The qualification, to which Borchers J was fully alive, is this: a Court must bear in mind that the very reason for the enactment of a prescribed minimum sentence is to act as a deterrent. It would accordingly not be proper for the Court simply to have regard to previous sentences in comparable cases, without taking this factor into account - for to do so, would be to ignore the views of Parliament. As Stegmann J said in S v Mofokeng and Another 1999 (1) SACR 502 (W) at 522j-523b:
"In my view, it would not be proper to conclude that the mere fact that the severity of the sentence prescribed by Parliament exceeds the severity of the sentence that, but for Parliament's intervention, the Court would itself have regarded as appropriate having regard to the criteria usually applied by the Courts, may be regarded as a 'substantial and compelling circumstance' justifying a departure from the sentence prescribed by Parliament.

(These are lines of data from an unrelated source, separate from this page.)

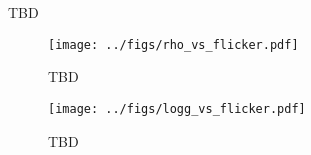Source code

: 
TBD

\begin{figure}
\begin{center}
\texttt{[image: ../figs/rho\_vs\_flicker.pdf]}
\caption{
TBD
} 
\label{fig:rhostar}
\end{center}
\end{figure}

\begin{figure}
\begin{center}
\texttt{[image: ../figs/logg\_vs\_flicker.pdf]}
\caption{
TBD
} 
\label{fig:logg}
\end{center}
\end{figure}
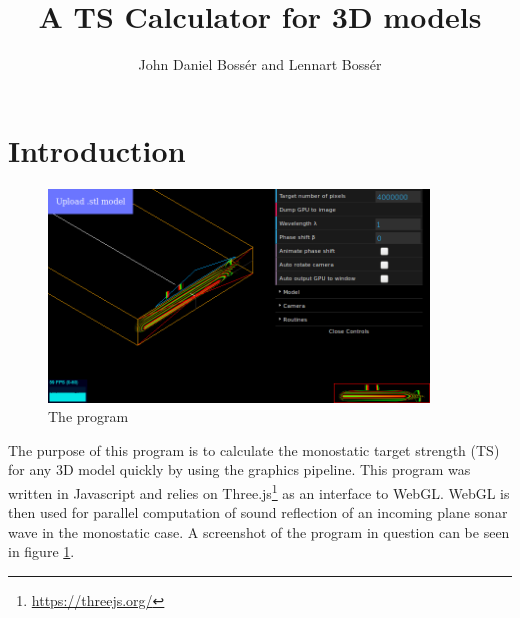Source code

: \documentclass[a4paper, 11pt]{article}
\title{A TS Calculator for 3D models}
\author{John Daniel Bossér and Lennart Bossér}
\begin{document}

\maketitle

\section{Introduction}

    \begin{figure}
        \centering
        \includegraphics[width=0.9\textwidth]{figures/screenshot.png}     
        \caption{The program}
        \label{fig:screenshot}
    \end{figure}

    The purpose of this program is to calculate the monostatic target strength (TS) for any 3D model quickly by using the graphics pipeline. This program was written in Javascript and relies on Three.js\footnote{\url{https://threejs.org/}} as an interface to WebGL. WebGL is then used for parallel computation of sound reflection of an incoming plane sonar wave in the monostatic case. A screenshot of the program in question can be seen in figure \ref{fig:screenshot}.
        
\end{document}
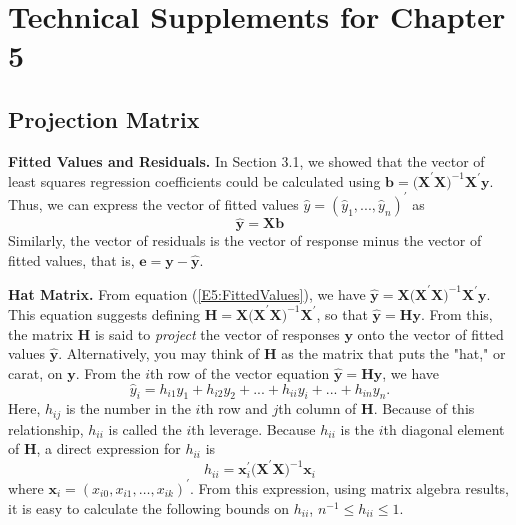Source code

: \newpage

\section{Technical Supplements for Chapter 5}

\subsection{Projection Matrix}

\textbf{Fitted Values and Residuals.} In Section 3.1, we showed that
the vector of least squares regression coefficients could be
calculated using $\mathbf{b}=\mathbf{(X}^{\prime }\mathbf{X)}^{-1}\mathbf{X}^{\prime }\mathbf{y%
}$. Thus, we can express the vector of fitted values $\hat{y}=(\hat{y}%
_{1},...,\hat{y}_{n})^{\prime }$ as
\begin{equation}\label{E5:FittedValues}
\mathbf{\hat{y}}=\mathbf{Xb}
\end{equation}
Similarly, the vector of residuals is the vector of response minus
the vector of fitted values, that is,
$\mathbf{e}=\mathbf{y-\hat{y}}$.

\textbf{Hat Matrix.} From equation (\ref{E5:FittedValues}), we have $\mathbf{\hat{y}}=%
\mathbf{X(X}^{\prime }\mathbf{X)}^{-1}\mathbf{X}^{\prime
}\mathbf{y}$. This
equation suggests defining $\mathbf{H}=\mathbf{X(X}^{\prime }\mathbf{X)}^{-1}%
\mathbf{X}^{\prime }$, so that $\mathbf{\hat{y}}=\mathbf{Hy}$. From this,
the matrix $\mathbf{H}$ is said to \textit{project} the vector of responses $%
\mathbf{y}$ onto the vector of fitted values $\mathbf{\hat{y}}$.
Alternatively, you may think of $\mathbf{H}$ as the matrix that puts
the
"hat," or carat, on $\mathbf{y}$. From the $i$th row of the vector equation $%
\mathbf{\hat{y}=Hy}$, we have
\begin{equation*}
\hat{y}_{i}=h_{i1}y_{1}+h_{i2}y_{2}+...+h_{ii}y_{i}+...+h_{in}y_{n}.
\end{equation*}
Here, $h_{ij}$ is the number in the $i$th row and $j$th column of
$\mathbf{H} $. Because of this relationship, $h_{ii}$ is called
the $i$th leverage. Because $h_{ii}$ is the $i$th diagonal element of $%
\mathbf{H}$, a direct expression for $h_{ii}$ is
\begin{equation}\label{E5:Leverage}
h_{ii}=\mathbf{x}_{i}^{\prime }\mathbf{(X}^{\prime }\mathbf{X)}^{-1}\mathbf{x%
}_{i}
\end{equation} where
$\mathbf{x}_{i}=(x_{i0},x_{i1},\ldots,x_{ik})^{\prime }$. From this
expression, using matrix algebra results, it is easy to calculate
the following bounds on $h_{ii}$, $ n^{-1}\leq h_{ii}\leq 1.$

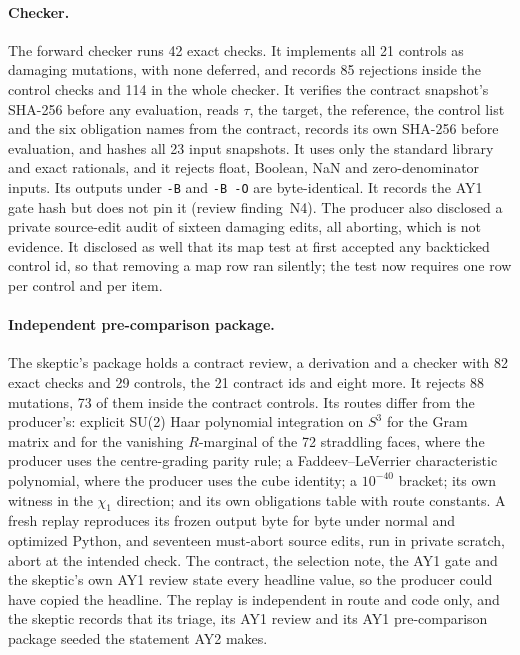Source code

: \paragraph{Checker.}
The forward checker runs 42 exact checks. It implements all 21 controls as
damaging mutations, with none deferred, and records 85 rejections inside the
control checks and 114 in the whole checker. It verifies the contract
snapshot's SHA-256 before any evaluation, reads $\tau$, the target, the
reference, the control list and the six obligation names from the contract,
records its own SHA-256 before evaluation, and hashes all 23 input snapshots.
It uses only the standard library and exact rationals, and it rejects float,
Boolean, NaN and zero-denominator inputs. Its outputs under \texttt{-B} and
\texttt{-B -O} are byte-identical. It records the AY1 gate hash but does not
pin it (review finding~N4). The producer also disclosed a private source-edit
audit of sixteen damaging edits, all aborting, which is not evidence. It
disclosed as well that its map test at first accepted any backticked control
id, so that removing a map row ran silently; the test now requires one row
per control and per item.

\paragraph{Independent pre-comparison package.}
The skeptic's package holds a contract review, a derivation and a checker
with 82 exact checks and 29 controls, the 21 contract ids and eight more. It
rejects 88 mutations, 73 of them inside the contract controls. Its routes
differ from the producer's: explicit SU(2) Haar polynomial integration on
$S^3$ for the Gram matrix and for the vanishing $R$-marginal of the 72
straddling faces, where the producer uses the centre-grading parity rule; a
Faddeev--LeVerrier characteristic polynomial, where the producer uses the
cube identity; a $10^{-40}$ bracket; its own witness in the $\chi_1$
direction; and its own obligations table with route constants. A fresh replay
reproduces its frozen output byte for byte under normal and optimized Python,
and seventeen must-abort source edits, run in private scratch, abort at the
intended check. The contract, the selection note, the AY1 gate and the
skeptic's own AY1 review state every headline value, so the producer could
have copied the headline. The replay is independent in route and code only,
and the skeptic records that its triage, its AY1 review and its AY1
pre-comparison package seeded the statement AY2 makes.

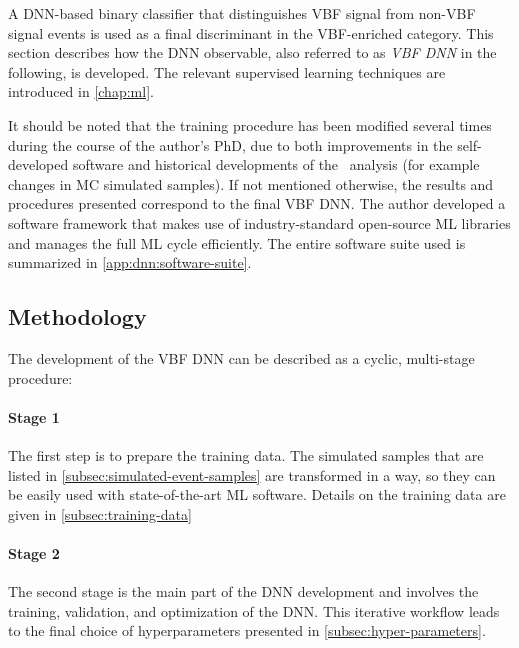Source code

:A DNN-based binary classifier that distinguishes VBF signal from non-VBF signal events is used as a final discriminant in the VBF-enriched \TwoJet category.
This section describes how the DNN observable, also referred to as \emph{VBF DNN} in the following, is developed.
The relevant supervised learning techniques are introduced in \cref{chap:ml}.

It should be noted that the training procedure has been modified several times during the course of the author's PhD, due to both improvements in the self-developed software and historical developments of the \HWW\ analysis (for example changes in MC simulated samples). If not mentioned otherwise, the results and procedures presented correspond to the final VBF DNN.
The author developed a software framework that makes use of industry-standard open-source ML libraries and manages the full ML cycle efficiently.
The entire software suite used is summarized in \cref{app:dnn:software-suite}.


\subsection{Methodology}
The development of the VBF DNN can be described as a cyclic, multi-stage procedure:

\paragraph{Stage 1}
The first step is to prepare the training data.
The simulated samples that are listed in \cref{subsec:simulated-event-samples} are transformed in a way, so they can be easily used with state-of-the-art ML software. Details on the training data are given in \cref{subsec:training-data}

\paragraph{Stage 2}
The second stage is the main part of the DNN development and involves the training, validation, and optimization of the DNN.
This iterative workflow leads to the final choice of hyperparameters presented in \cref{subsec:hyper-parameters}.

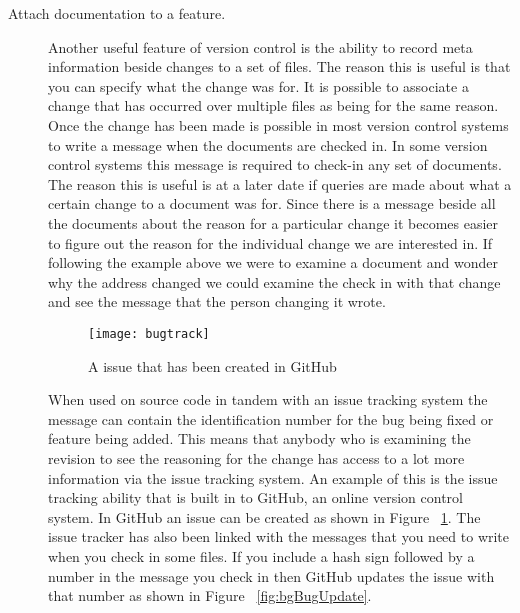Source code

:\begin{description}

  \item [Attach documentation to a feature.]
  Another useful feature of version control is the ability to record meta information beside changes to a set of files.  The reason this is useful is that you can specify what the change was for.  It is possible to associate a change that has occurred over multiple files as being for the same reason.  Once the change has been made is possible in most version control systems to write a message when the documents are checked in.  In some version control systems this message is required to check-in any set of documents.  The reason this is useful is at a later date if queries are made about what a certain change to a document was for.  Since there is a message beside all the documents about the reason for a particular change it becomes easier to figure out the reason for the individual change we are interested in. If following the example above we were to examine a document and wonder why the address changed we could examine the check in with that change and see the message that the person changing it wrote.

  \begin{figure}[!t]
   \begin{center}
    \texttt{[image: bugtrack]}
   \end{center}
   \caption{A issue that has been created in GitHub}
   \label{fig:bgBugTrack}
  \end{figure}

  When used on source code in tandem with an issue tracking system the message can contain the identification number for the bug being fixed or feature being added.  This means that anybody who is examining the revision to see the reasoning for the change has access to a lot more information via the issue tracking system. An example of this is the issue tracking ability that is built in to GitHub, an online version control system. In GitHub an issue can be created as shown in Figure ~\ref{fig:bgBugTrack}. The issue tracker has also been linked with the messages that you need to write when you check in some files. If you include a hash sign followed by a number in the message you check in then GitHub updates the issue with that number as shown in Figure ~\ref{fig:bgBugUpdate}.


\end{description}
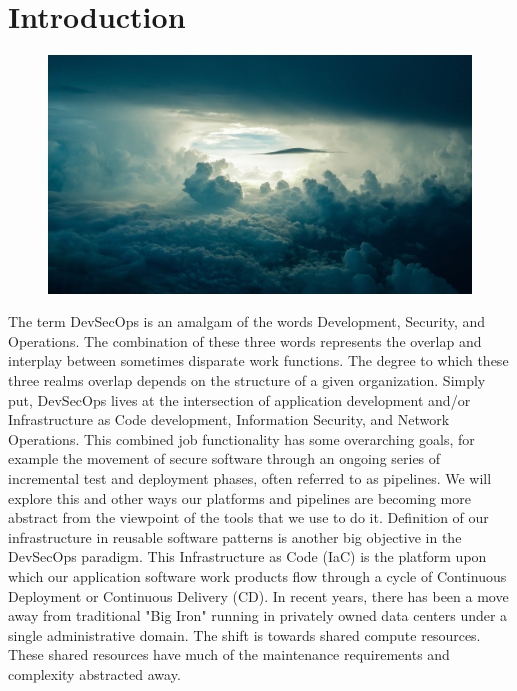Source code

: \chapter{Introduction}
\begin{figure}[htb]
	\includegraphics{../images/sky-690293_1920.jpg}
	\label{fig:sky}
\end{figure}

\justify
The term DevSecOps is an amalgam of the words
Development, Security, and Operations. The combination of
these three words represents the overlap and interplay between
sometimes disparate work functions. The degree to which these three 
realms overlap depends on the structure of a given organization.
Simply put, DevSecOps lives at the intersection of
application development and/or Infrastructure as Code
development, Information Security, and Network Operations.
\justify
This combined job functionality has some overarching goals, for
example the movement of secure
software through an ongoing series of incremental test and deployment
phases, often referred to as pipelines. We will explore this and other
ways our platforms and pipelines
are becoming more abstract from the viewpoint of the tools that we use to do it.
Definition of our infrastructure in reusable software patterns is another big objective
in the DevSecOps paradigm. This Infrastructure as Code (IaC)
is the platform
upon which our application software work products flow through a cycle of Continuous
Deployment or Continuous Delivery (CD).
\justify
In recent years, there has been a move away from traditional
"Big Iron" running in privately owned data centers under a
single administrative domain. The shift is towards shared
compute resources. These shared resources have much of the
maintenance requirements and complexity abstracted away.


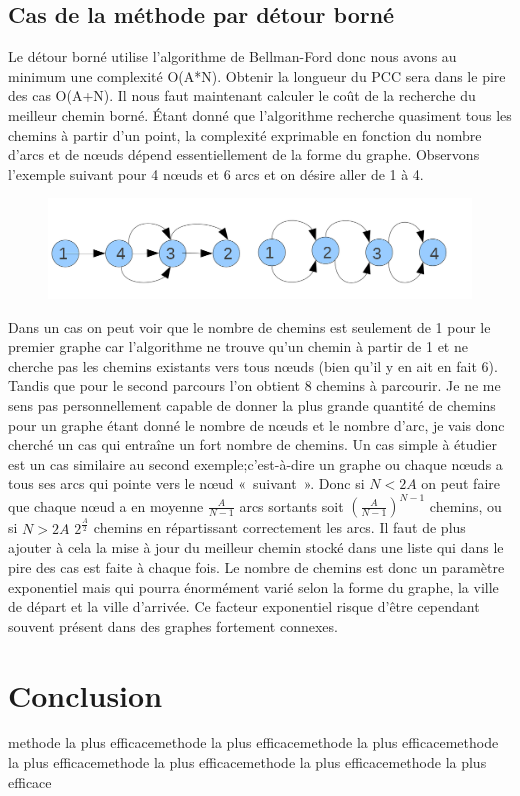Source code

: \subsection{Cas de la méthode par détour borné}
Le détour borné utilise l'algorithme de Bellman-Ford donc nous avons au minimum une complexité O(A*N). Obtenir la longueur du PCC sera dans le pire des cas O(A+N).
Il nous faut maintenant calculer le coût de la recherche du meilleur chemin borné. Étant donné que l'algorithme recherche quasiment tous les chemins à partir d'un point, la complexité exprimable en fonction du nombre d'arcs et de nœuds dépend essentiellement de la forme du graphe. Observons l'exemple suivant pour 4 nœuds et 6 arcs et on désire aller de 1 à 4.
\begin{figure}[!h] 
\begin{center}
  \includegraphics[scale=0.40]{Graphe.png}
\end{center}
\end{figure} 
Dans un cas on peut voir que le nombre de chemins est seulement de 1 pour le premier graphe car l'algorithme ne trouve qu'un chemin à partir de 1 et ne cherche pas les chemins existants vers tous nœuds (bien qu'il y en ait en fait 6).  Tandis que pour le  second parcours l'on obtient 8 chemins à parcourir.
Je ne me sens pas personnellement capable de donner la plus grande quantité de chemins pour un graphe étant donné le nombre de nœuds et le nombre d'arc, je vais donc cherché un  cas qui entraîne un fort nombre de chemins. Un cas simple à étudier est un cas similaire au second exemple;c'est-à-dire un graphe ou chaque nœuds a tous ses arcs qui pointe vers le nœud « suivant ». Donc si $N<2A$ on peut faire que chaque nœud a en moyenne $\frac{A}{N-1}$ arcs sortants soit $(\frac{A}{N-1})^{N-1}$ chemins, ou si $N>2A$ $2^{\frac{A}{2}}$ chemins en répartissant correctement les arcs. Il faut de plus ajouter à cela la mise à jour du meilleur chemin stocké dans une liste qui dans le pire des cas est faite à chaque fois.
Le nombre de chemins est donc un paramètre exponentiel mais qui pourra énormément varié selon la forme du graphe, la ville de départ et la ville d'arrivée. Ce facteur exponentiel risque d'être cependant souvent présent dans des graphes fortement connexes.
\section{Conclusion}%
methode la plus efficacemethode la plus efficacemethode la plus efficacemethode la plus efficacemethode la plus efficacemethode la plus efficacemethode la plus efficace


\clearpage



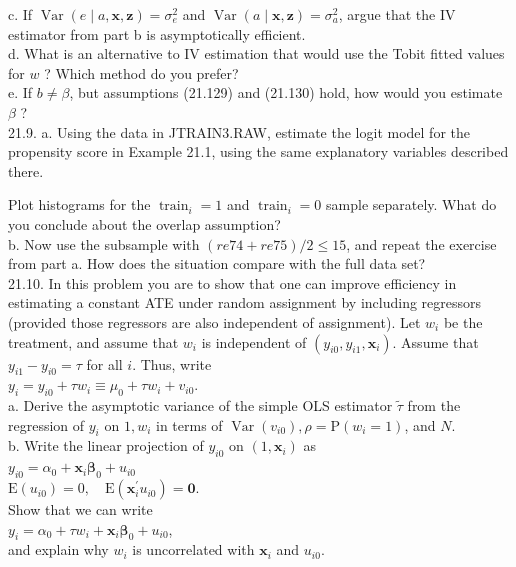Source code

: \documentclass[10pt]{article}
\begin{document}
c. If $\operatorname{Var}(e \mid a, \mathbf{x}, \mathbf{z})=\sigma_{e}^{2}$ and $\operatorname{Var}(a \mid \mathbf{x}, \mathbf{z})=\sigma_{a}^{2}$, argue that the IV estimator from part b is asymptotically efficient.\\
d. What is an alternative to IV estimation that would use the Tobit fitted values for $w$ ? Which method do you prefer?\\
e. If $b \neq \beta$, but assumptions (21.129) and (21.130) hold, how would you estimate $\beta$ ?\\
21.9. a. Using the data in JTRAIN3.RAW, estimate the logit model for the propensity score in Example 21.1, using the same explanatory variables described there.

Plot histograms for the $\operatorname{train}_{i}=1$ and $\operatorname{train}_{i}=0$ sample separately. What do you conclude about the overlap assumption?\\
b. Now use the subsample with $(r e 74+r e 75) / 2 \leq 15$, and repeat the exercise from part a. How does the situation compare with the full data set?\\
21.10. In this problem you are to show that one can improve efficiency in estimating a constant ATE under random assignment by including regressors (provided those regressors are also independent of assignment). Let $w_{i}$ be the treatment, and assume that $w_{i}$ is independent of $\left(y_{i 0}, y_{i 1}, \mathbf{x}_{i}\right)$. Assume that $y_{i 1}-y_{i 0}=\tau$ for all $i$. Thus, write\\
$y_{i}=y_{i 0}+\tau w_{i} \equiv \mu_{0}+\tau w_{i}+v_{i 0}$.\\
a. Derive the asymptotic variance of the simple OLS estimator $\tilde{\tau}$ from the regression of $y_{i}$ on $1, w_{i}$ in terms of $\operatorname{Var}\left(v_{i 0}\right), \rho=\mathrm{P}\left(w_{i}=1\right)$, and $N$.\\
b. Write the linear projection of $y_{i 0}$ on $\left(1, \mathbf{x}_{i}\right)$ as\\
$y_{i 0}=\alpha_{0}+\mathbf{x}_{i} \boldsymbol{\beta}_{0}+u_{i 0}$\\
$\mathrm{E}\left(u_{i 0}\right)=0, \quad \mathrm{E}\left(\mathbf{x}_{i}^{\prime} u_{i 0}\right)=\mathbf{0}$.\\
Show that we can write\\
$y_{i}=\alpha_{0}+\tau w_{i}+\mathbf{x}_{i} \boldsymbol{\beta}_{0}+u_{i 0}$,\\
and explain why $w_{i}$ is uncorrelated with $\mathbf{x}_{i}$ and $u_{i 0}$.\\
\end{document}
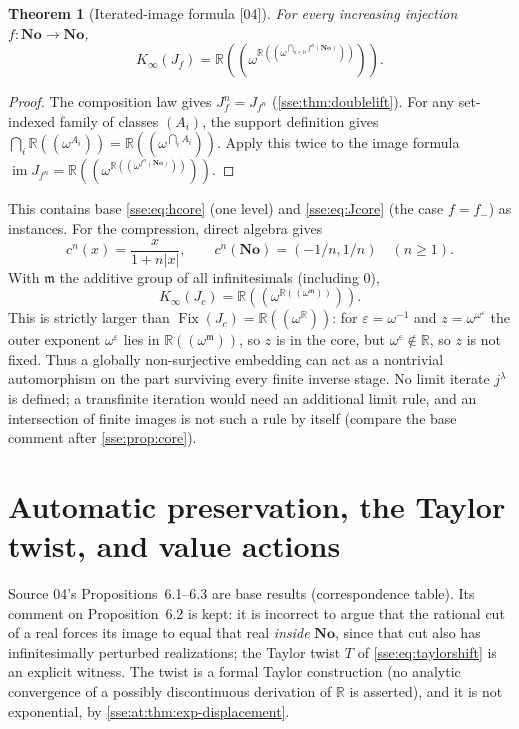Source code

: \documentclass[11pt,a4paper]{article}
\numberwithin{equation}{section}
\theoremstyle{plain}
\newtheorem{theorem}{Theorem}[section]
\theoremstyle{definition}
\theoremstyle{remark}
\newcommand{\No}{\mathbf{No}}
\newcommand{\R}{\mathbb{R}}
\newcommand{\N}{\mathbb{N}}
\newcommand{\Fix}{\operatorname{Fix}}
\newcommand{\im}{\operatorname{im}}
\newcommand{\NF}[1]{\R((\omega^{#1}))}
\newcommand{\src}[1]{\textup{\textsf{\small[#1]}}}%
\begin{document}
\begin{theorem}[Iterated-image formula \src{04}]\label{sse:at:thm:coreformula}
For every increasing injection $f:\No\to\No$,
\begin{equation}\label{sse:at:eq:coreformula}
 K_\infty(J_f)=
 \NF{\NF{\textstyle\bigcap_{n\in\N} f^n(\No)}}.
\end{equation}
\end{theorem}
\begin{proof}
The composition law gives $J_f^n=J_{f^n}$ (\cref{sse:thm:doublelift}). For
any set-indexed family of classes $(A_i)$, the support definition gives
$\bigcap_i\NF{A_i}=\NF{\bigcap_iA_i}$. Apply this twice to the image formula
$\im J_{f^n}=\NF{\NF{f^n(\No)}}$.
\end{proof}
This contains base \eqref{sse:eq:hcore} (one level) and \eqref{sse:eq:Jcore}
(the case $f=f_-$) as instances. For the compression, direct algebra gives
\[
 c^n(x)=\frac{x}{1+n|x|},\qquad c^n(\No)=(-1/n,1/n)\quad(n\ge1).
\]
With $\mathfrak m$ the additive group of all infinitesimals (including $0$),
\begin{equation}\label{sse:at:eq:corec}
 K_\infty(J_c)=\NF{\NF{\mathfrak m}}.
\end{equation}
This is strictly larger than $\Fix(J_c)=\NF{\R}$: for $\varepsilon=\omega^{-1}$
and $z=\omega^{\omega^\varepsilon}$ the outer exponent $\omega^\varepsilon$
lies in $\NF{\mathfrak m}$, so $z$ is in the core, but $\omega^\varepsilon\notin\R$,
so $z$ is not fixed. Thus a globally non-surjective embedding can act as a
nontrivial automorphism on the part surviving every finite inverse stage.
No limit iterate $j^\lambda$ is defined; a transfinite iteration would need
an additional limit rule, and an intersection of finite images is not such
a rule by itself (compare the base comment after \cref{sse:prop:core}).

\section{Automatic preservation, the Taylor twist, and value actions}\label{sse:at:sec:automatic}

Source 04's Propositions~6.1--6.3 are base results (correspondence table).
Its comment on Proposition~6.2 is kept: it is incorrect to argue that the
rational cut of a real forces its image to equal that real \emph{inside}
$\No$, since that cut also has infinitesimally perturbed realizations; the
Taylor twist $T$ of \eqref{sse:eq:taylorshift} is an explicit witness. The
twist is a formal Taylor construction (no analytic convergence of a possibly
discontinuous derivation of $\R$ is asserted), and it is not exponential, by
\cref{sse:at:thm:exp-displacement}.
\end{document}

To take that approach would simply be to emasculate the legislation."
In similar vein, Squires J said in S v Madondo (supra):
"Such a law inevitably results in some inequalities of punishment and it may well produce a crop of unforeseen difficulties as its enforcement proceeds. But on the face of it, this must be regarded as a situation where Parliament has decided to emphasise the deterrent aspect of punishment to reduce the incidence of these offences at the expense of the offenders who commit them (regardless of any inequality in the ordinary circumstances of the offence and the offender) unless they amount to a substantial and compelling reason."
On the other hand, it is not the function of the courts slavishly to give effect to public opinion, whether expressed through the Legislature, or otherwise. In S v Makwanyane and Another[1995] ZACC 3; 1995 (2) SACR 1 (CC); 1995 (3) SA 391 (CC); 1995 (6) BCLR 665, which concerned the constitutional validity of the death penalty, the Constitutional Court noted (at para [88] that whilst public opinion did have some relevance:
"(I)n itself, it is no substitute for the duty vested in the Courts to interpret the Constitution and to uphold its provisions without fear or favour. If public opinion were to be decisive, there would be no need for constitutional adjudication. The protection of rights could then be left to Parliament, which has a mandate from the public, and is answerable to the public for the way its mandate is exercised, but this would be a return to parliamentary sovereignty, and a retreat from the new legal order established by the 1993 Constitution." '
' The correct approach to the exercise of the discretion conferred on a Court in s 51 of the Act, as I see it, may be summarised as follows:
(1) The starting point is that the prescribed minimum sentence must be imposed.
(2) It is only if a Court is satisfied that substantial and compelling circumstances exist which justify the imposition of a lesser sentence, that it may do so.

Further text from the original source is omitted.